**What the exercise asks**
When the line containing "### 3. Communication of the Source Code" is found in the data below, copy it and each line after it through the line containing "- **Copyleft clause:**", exactly and with no others.

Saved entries
=== Section Start ===
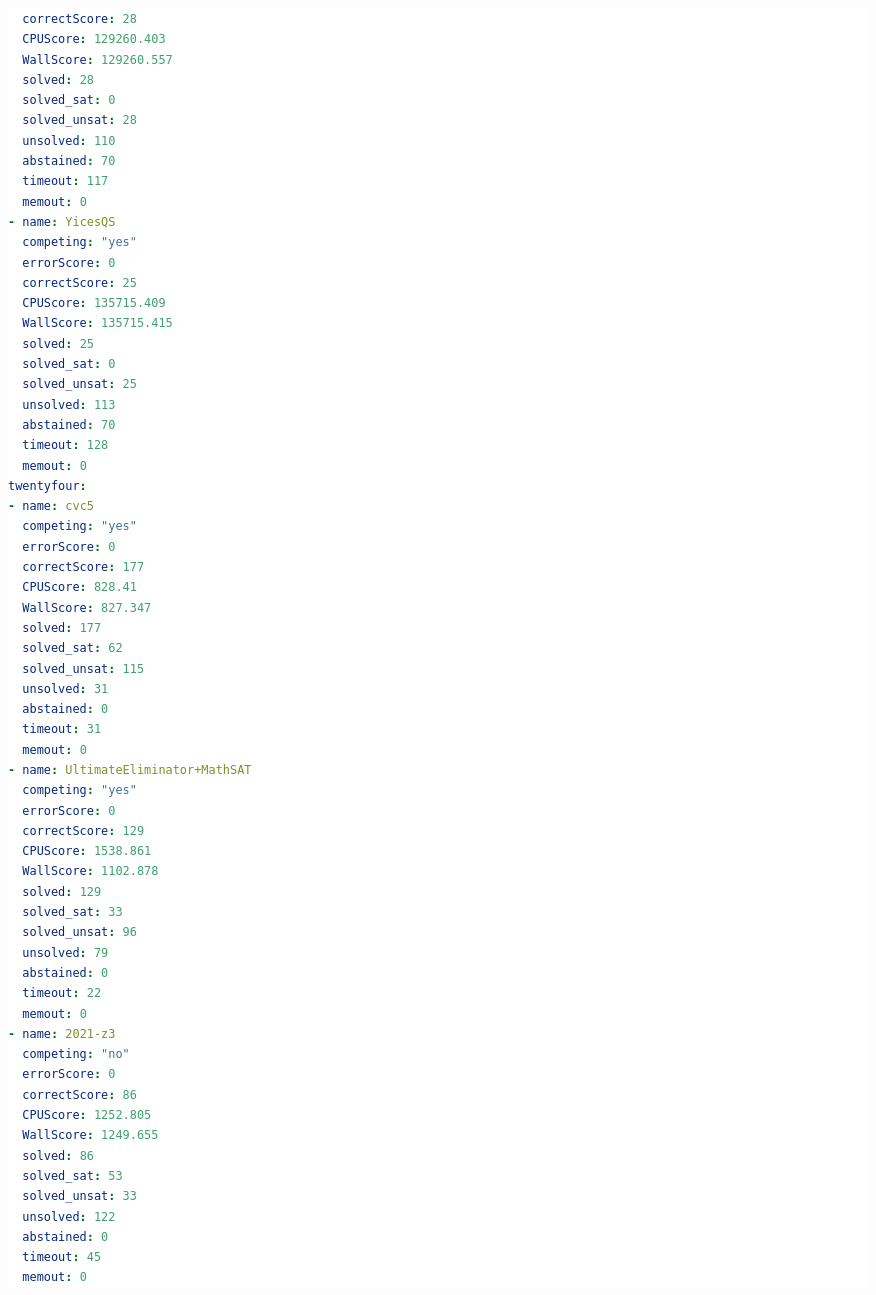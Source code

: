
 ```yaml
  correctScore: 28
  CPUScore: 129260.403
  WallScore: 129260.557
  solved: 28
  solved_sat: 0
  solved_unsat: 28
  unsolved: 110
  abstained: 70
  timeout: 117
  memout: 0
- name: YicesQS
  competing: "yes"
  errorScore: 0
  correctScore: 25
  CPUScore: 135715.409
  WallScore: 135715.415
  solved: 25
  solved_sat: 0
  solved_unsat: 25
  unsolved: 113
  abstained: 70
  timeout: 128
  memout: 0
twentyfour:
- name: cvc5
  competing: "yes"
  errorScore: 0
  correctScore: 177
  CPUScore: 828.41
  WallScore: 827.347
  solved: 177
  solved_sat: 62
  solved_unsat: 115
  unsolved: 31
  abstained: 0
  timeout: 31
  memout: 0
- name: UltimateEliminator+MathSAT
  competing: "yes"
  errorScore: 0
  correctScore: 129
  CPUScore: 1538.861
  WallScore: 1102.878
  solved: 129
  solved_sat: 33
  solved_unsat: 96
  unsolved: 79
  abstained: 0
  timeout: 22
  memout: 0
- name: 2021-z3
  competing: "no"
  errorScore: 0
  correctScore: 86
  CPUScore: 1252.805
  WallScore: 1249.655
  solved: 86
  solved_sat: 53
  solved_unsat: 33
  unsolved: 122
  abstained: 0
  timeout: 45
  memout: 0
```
=== Section End ===
=== Section Start ===
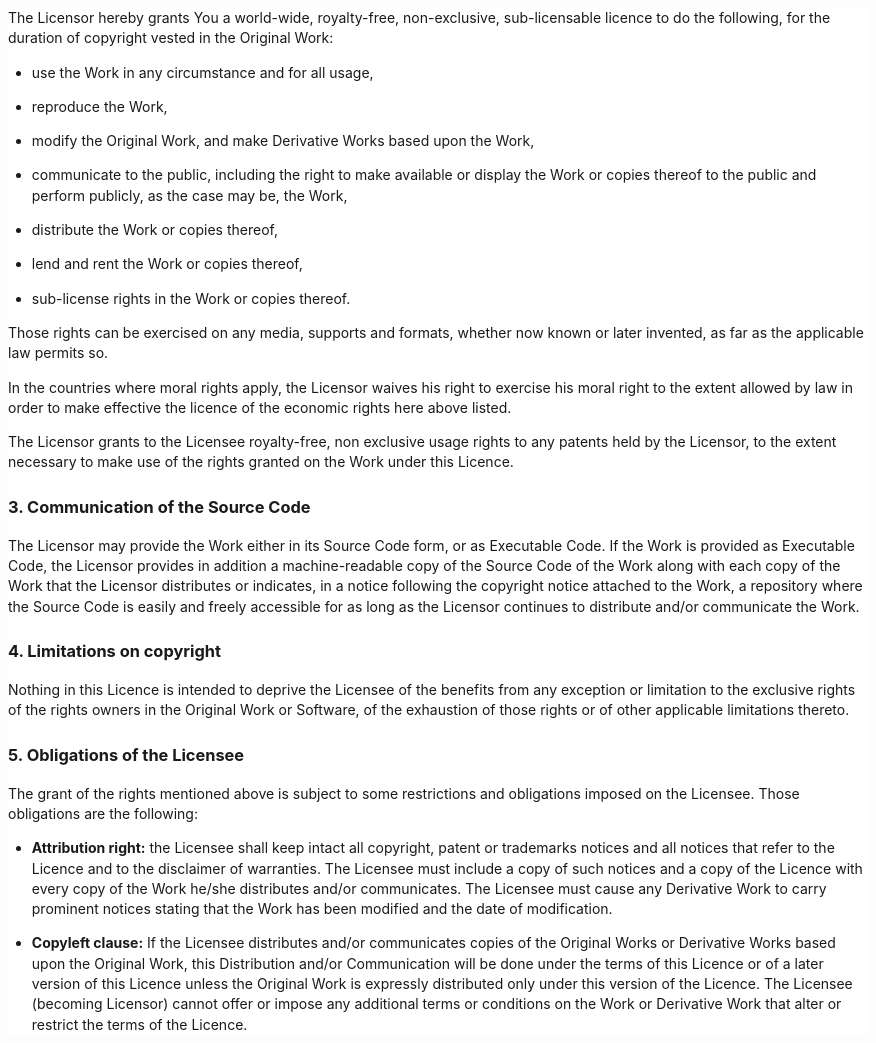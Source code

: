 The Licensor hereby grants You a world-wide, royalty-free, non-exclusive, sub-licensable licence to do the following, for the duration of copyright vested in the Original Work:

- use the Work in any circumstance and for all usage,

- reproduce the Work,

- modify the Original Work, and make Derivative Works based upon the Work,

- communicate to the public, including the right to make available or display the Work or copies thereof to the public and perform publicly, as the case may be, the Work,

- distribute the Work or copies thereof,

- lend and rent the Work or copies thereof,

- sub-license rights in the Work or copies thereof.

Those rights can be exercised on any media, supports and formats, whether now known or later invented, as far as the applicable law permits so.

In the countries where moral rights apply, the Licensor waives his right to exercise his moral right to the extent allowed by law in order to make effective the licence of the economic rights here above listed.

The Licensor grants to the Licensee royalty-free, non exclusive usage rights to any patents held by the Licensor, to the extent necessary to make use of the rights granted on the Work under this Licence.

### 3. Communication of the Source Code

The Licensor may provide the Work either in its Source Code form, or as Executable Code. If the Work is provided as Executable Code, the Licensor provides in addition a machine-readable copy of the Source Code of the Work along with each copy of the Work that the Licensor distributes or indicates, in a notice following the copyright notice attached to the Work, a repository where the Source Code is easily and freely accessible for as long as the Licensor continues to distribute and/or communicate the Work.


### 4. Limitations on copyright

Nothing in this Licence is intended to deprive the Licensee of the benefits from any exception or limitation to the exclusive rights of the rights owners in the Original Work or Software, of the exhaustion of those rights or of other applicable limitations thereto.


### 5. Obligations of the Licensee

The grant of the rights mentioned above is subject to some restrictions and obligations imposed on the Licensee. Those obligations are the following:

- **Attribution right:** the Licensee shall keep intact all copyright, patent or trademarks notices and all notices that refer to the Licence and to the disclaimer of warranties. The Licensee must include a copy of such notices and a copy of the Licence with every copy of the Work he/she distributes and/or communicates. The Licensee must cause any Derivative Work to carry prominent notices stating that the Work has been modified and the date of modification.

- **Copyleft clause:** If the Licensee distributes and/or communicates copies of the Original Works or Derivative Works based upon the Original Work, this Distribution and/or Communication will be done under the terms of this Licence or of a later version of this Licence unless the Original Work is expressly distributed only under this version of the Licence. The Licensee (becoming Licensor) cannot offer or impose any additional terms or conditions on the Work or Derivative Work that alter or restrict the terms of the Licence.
=== Section End ===
**Written reply**
### 3. Communication of the Source Code

The Licensor may provide the Work either in its Source Code form, or as Executable Code. If the Work is provided as Executable Code, the Licensor provides in addition a machine-readable copy of the Source Code of the Work along with each copy of the Work that the Licensor distributes or indicates, in a notice following the copyright notice attached to the Work, a repository where the Source Code is easily and freely accessible for as long as the Licensor continues to distribute and/or communicate the Work.


### 4. Limitations on copyright

Nothing in this Licence is intended to deprive the Licensee of the benefits from any exception or limitation to the exclusive rights of the rights owners in the Original Work or Software, of the exhaustion of those rights or of other applicable limitations thereto.


### 5. Obligations of the Licensee

The grant of the rights mentioned above is subject to some restrictions and obligations imposed on the Licensee. Those obligations are the following:

- **Attribution right:** the Licensee shall keep intact all copyright, patent or trademarks notices and all notices that refer to the Licence and to the disclaimer of warranties. The Licensee must include a copy of such notices and a copy of the Licence with every copy of the Work he/she distributes and/or communicates. The Licensee must cause any Derivative Work to carry prominent notices stating that the Work has been modified and the date of modification.

- **Copyleft clause:** If the Licensee distributes and/or communicates copies of the Original Works or Derivative Works based upon the Original Work, this Distribution and/or Communication will be done under the terms of this Licence or of a later version of this Licence unless the Original Work is expressly distributed only under this version of the Licence. The Licensee (becoming Licensor) cannot offer or impose any additional terms or conditions on the Work or Derivative Work that alter or restrict the terms of the Licence.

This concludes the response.